I love being on the UP SWING. I can always tell when I am on the right track because things start happening and they seem to converge. Everything starts to line up in order. I know I am cognizant of the “moment” and I am going with the flow. Oh yes! Hooray! Finally!! Hallelujah!!!!

This is a blog post for all of you who are afraid of change. I am right there with you. I have fought making things different. In some kind of neurotic, bizarre way, I have dug my heels in deep and held onto the status quo. I have been so set in my ways for the past 16 years, I feared any changes. Surprisingly, it just took two weeks for me to change my mind. I now realize change is GOOD! I am having such a blast. In fact, I am having so much fun; I can’t wait for MORE change!

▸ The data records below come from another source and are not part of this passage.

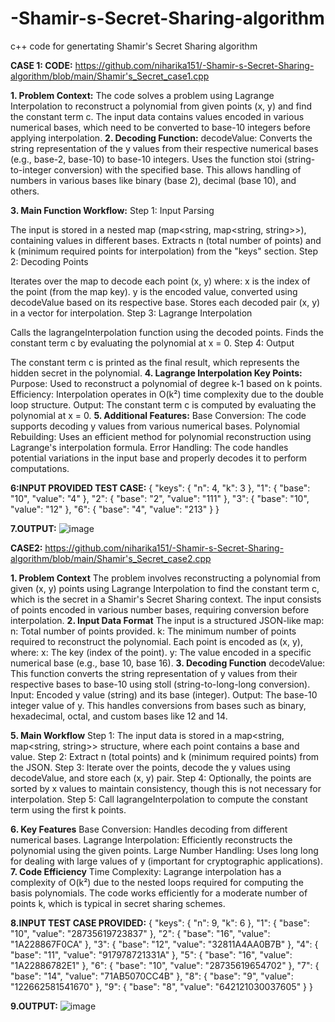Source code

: # -Shamir-s-Secret-Sharing-algorithm
c++ code for genertating  Shamir's Secret Sharing algorithm


**CASE 1:
CODE:**
https://github.com/niharika151/-Shamir-s-Secret-Sharing-algorithm/blob/main/Shamir's_Secret_case1.cpp


**1. Problem Context:**
The code solves a problem using Lagrange Interpolation to reconstruct a polynomial from given points (x, y) and find the constant term c.
The input data contains values encoded in various numerical bases, which need to be converted to base-10 integers before applying interpolation.
**2. Decoding Function:**
decodeValue:
Converts the string representation of the y values from their respective numerical bases (e.g., base-2, base-10) to base-10 integers.
Uses the function stoi (string-to-integer conversion) with the specified base.
This allows handling of numbers in various bases like binary (base 2), decimal (base 10), and others.

**3. Main Function Workflow:**
Step 1: Input Parsing

The input is stored in a nested map (map<string, map<string, string>>), containing values in different bases.
Extracts n (total number of points) and k (minimum required points for interpolation) from the "keys" section.
Step 2: Decoding Points

Iterates over the map to decode each point (x, y) where:
x is the index of the point (from the map key).
y is the encoded value, converted using decodeValue based on its respective base.
Stores each decoded pair (x, y) in a vector for interpolation.
Step 3: Lagrange Interpolation

Calls the lagrangeInterpolation function using the decoded points.
Finds the constant term c by evaluating the polynomial at x = 0.
Step 4: Output

The constant term c is printed as the final result, which represents the hidden secret in the polynomial.
**4. Lagrange Interpolation Key Points:**
Purpose: Used to reconstruct a polynomial of degree k-1 based on k points.
Efficiency: Interpolation operates in O(k²) time complexity due to the double loop structure.
Output: The constant term c is computed by evaluating the polynomial at x = 0.
**5. Additional Features:**
Base Conversion: The code supports decoding y values from various numerical bases.
Polynomial Rebuilding: Uses an efficient method for polynomial reconstruction using Lagrange's interpolation formula.
Error Handling: The code handles potential variations in the input base and properly decodes it to perform computations.

**6:INPUT PROVIDED TEST CASE:**
{
    "keys": {
        "n": 4,
        "k": 3
    },
    "1": {
        "base": "10",
        "value": "4"
    },
    "2": {
        "base": "2",
        "value": "111"
    },
    "3": {
        "base": "10",
        "value": "12"
    },
    "6": {
        "base": "4",
        "value": "213"
    }
}


**7.OUTPUT:**
![image](https://github.com/user-attachments/assets/e7d7b141-54cc-4175-a130-3b2ca7dba979)



**CASE2:**
https://github.com/niharika151/-Shamir-s-Secret-Sharing-algorithm/blob/main/Shamir's_Secret_case2.cpp


**1. Problem Context**
The problem involves reconstructing a polynomial from given (x, y) points using Lagrange Interpolation to find the constant term c, which is the secret in a Shamir's Secret Sharing context.
The input consists of points encoded in various number bases, requiring conversion before interpolation.
**2. Input Data Format**
The input is a structured JSON-like map:
n: Total number of points provided.
k: The minimum number of points required to reconstruct the polynomial.
Each point is encoded as (x, y), where:
x: The key (index of the point).
y: The value encoded in a specific numerical base (e.g., base 10, base 16).
**3. Decoding Function**
decodeValue: This function converts the string representation of y values from their respective bases to base-10 using stoll (string-to-long-long conversion).
Input: Encoded y value (string) and its base (integer).
Output: The base-10 integer value of y.
This handles conversions from bases such as binary, hexadecimal, octal, and custom bases like 12 and 14.

**5. Main Workflow**
Step 1: The input data is stored in a map<string, map<string, string>> structure, where each point contains a base and value.
Step 2: Extract n (total points) and k (minimum required points) from the JSON.
Step 3: Iterate over the points, decode the y values using decodeValue, and store each (x, y) pair.
Step 4: Optionally, the points are sorted by x values to maintain consistency, though this is not necessary for interpolation.
Step 5: Call lagrangeInterpolation to compute the constant term using the first k points.

**6. Key Features**
Base Conversion: Handles decoding from different numerical bases.
Lagrange Interpolation: Efficiently reconstructs the polynomial using the given points.
Large Number Handling: Uses long long for dealing with large values of y (important for cryptographic applications).
**7. Code Efficiency**
Time Complexity: Lagrange interpolation has a complexity of O(k²) due to the nested loops required for computing the basis polynomials.
The code works efficiently for a moderate number of points k, which is typical in secret sharing schemes.

**8.INPUT TEST CASE PROVIDED:**
{
    "keys": {
        "n": 9,
        "k": 6
    },
    "1": {
        "base": "10",
        "value": "28735619723837"
    },
    "2": {
        "base": "16",
        "value": "1A228867F0CA"
    },
    "3": {
        "base": "12",
        "value": "32811A4AA0B7B"
    },
    "4": {
        "base": "11",
        "value": "917978721331A"
    },
    "5": {
        "base": "16",
        "value": "1A22886782E1"
    },
    "6": {
        "base": "10",
        "value": "28735619654702"
    },
    "7": {
        "base": "14",
        "value": "71AB5070CC4B"
    },
    "8": {
        "base": "9",
        "value": "122662581541670"
    },
    "9": {
        "base": "8",
        "value": "642121030037605"
    }
}


**9.OUTPUT:**
![image](https://github.com/user-attachments/assets/3b8b1a07-df59-46c5-8db0-9c8abd02b2ab)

My ears always perk up when I hear advice like “Find something you love and do it. You will be able to make a living at it.” Of course we artists all think “Oh, OK. I will make art and make my bucks!” Well, a long time ago, I realized I did not want to sacrifice my own art visions to make a living. I decided my money maker would be teaching. I am very good at it and it has provided an unbelievable living for me. Unfortunately, my daily life as an art educator has experienced a rough and rocky road lately. I really thought my teaching days were over. This upset me but I was ready to let it go.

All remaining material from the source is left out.